Episode 1: Civilisation 

Dr. Amanda Foreman travels to a range of countries including Turkey, Siberia, and Greece, as she explores the history of women from the earliest urban settlements to the sprawling empires of the classical world. Tackling many of the subjects ignored by traditional history, Amanda investigates the origins of patriarchy, the silencing of women, the rise of the veil, the truth behind the Amazons, and the possibility of female agency in the ancient world. 

Civilisation has given us extraordinary advances: law and commerce – science and art. But what does it look like from the point of view of women?  In this episode, Amanda travels across the globe from the Fertile Crescent to the Eurasian Steppes, looking at the earliest civilisations in order to understand how and why the status of women declined as humanity became richer, more powerful, and more urbanized.  Along the way she asks some profound questions about the nature of power and the future of equality.

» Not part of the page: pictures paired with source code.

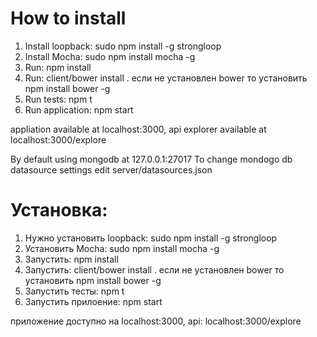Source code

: # How to install
1. Install loopback: sudo npm install -g strongloop
2. Install Mocha: sudo npm install mocha -g
3. Run: npm install
4. Run: client/bower install . если не установлен bower то установить npm install bower -g
5. Run tests: npm t
6. Run application: npm start 

appliation available at localhost:3000, api explorer available at localhost:3000/explore

By default using mongodb at 127.0.0.1:27017
To change mondogo db datasource settings edit server/datasources.json

# Установка:
1. Нужно установить loopback: sudo npm install -g strongloop
2. Установить Mocha: sudo npm install mocha -g
3. Запустить: npm install
4. Запустить: client/bower install . если не установлен bower то установить npm install bower -g
5. Запустить тесты: npm t
6. Запустить прилоение: npm start 

приложение доступно на localhost:3000, api: localhost:3000/explore
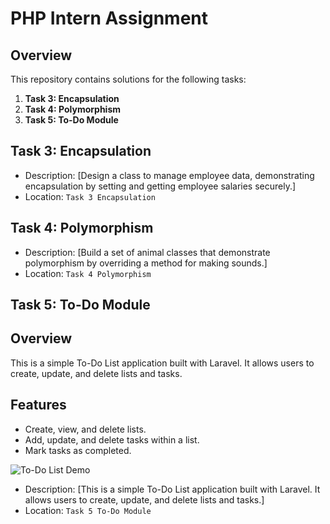 # PHP Intern Assignment

## Overview

This repository contains solutions for the following tasks:

1. **Task 3: Encapsulation**
2. **Task 4: Polymorphism**
3. **Task 5: To-Do Module**

## Task 3: Encapsulation

- Description: [Design a class to manage employee data, demonstrating encapsulation by setting and getting employee salaries securely.]
- Location: `Task 3 Encapsulation`

## Task 4: Polymorphism

- Description: [Build a set of animal classes that demonstrate polymorphism by overriding a method for making sounds.]
- Location: `Task 4 Polymorphism`

## Task 5: To-Do Module

## Overview

This is a simple To-Do List application built with Laravel. It allows users to create, update, and delete lists and tasks.

## Features

- Create, view, and delete lists.
- Add, update, and delete tasks within a list.
- Mark tasks as completed.

![To-Do List Demo](https://imgur.com/a/8XXudwP)

- Description: [This is a simple To-Do List application built with Laravel. It allows users to create, update, and delete lists and tasks.]
- Location: `Task 5 To-Do Module`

In Anatolia, Amanda visits Catalhöyük, one of the world’s earliest settlements, where archaeologists believe that men and women lived in relative equality.  Moving on to the so-called Cradle of Civilization (Mesopotamia), she explores the history of women’s relationship with the written word, as well as the effect of the world’s first legal codes on their freedom and status. Subjects include divorce, adultery, abortion, and the first veiling law in 1350BC – two millennia before the advent of Islam.  Across Europe and the Near East, she highlights some of the extraordinary women who left their mark in history.  

These include Enheduanna, the world’s first recorded author; the nomadic priestess, the Ukok Ice Maiden, one of the great archaeological discoveries of the 20th century; and Hatshepsut, one of ancient Egypt’s most successful, but most maligned ruling Queens. Crucially, she also explores the darker legacy of gender inequality in ancient Greece, whose ideas on female inferiority have cast such a long and baleful shadow over women’s lives.  Amanda argues that it is time to eject the old idea of equating civilization with patriarchy; one doesn’t have to mean the other.

Highlights include Amanda holding the 3,000 year-old Assyrian law tablet that was responsible for introducing the long and problematic history of the veil.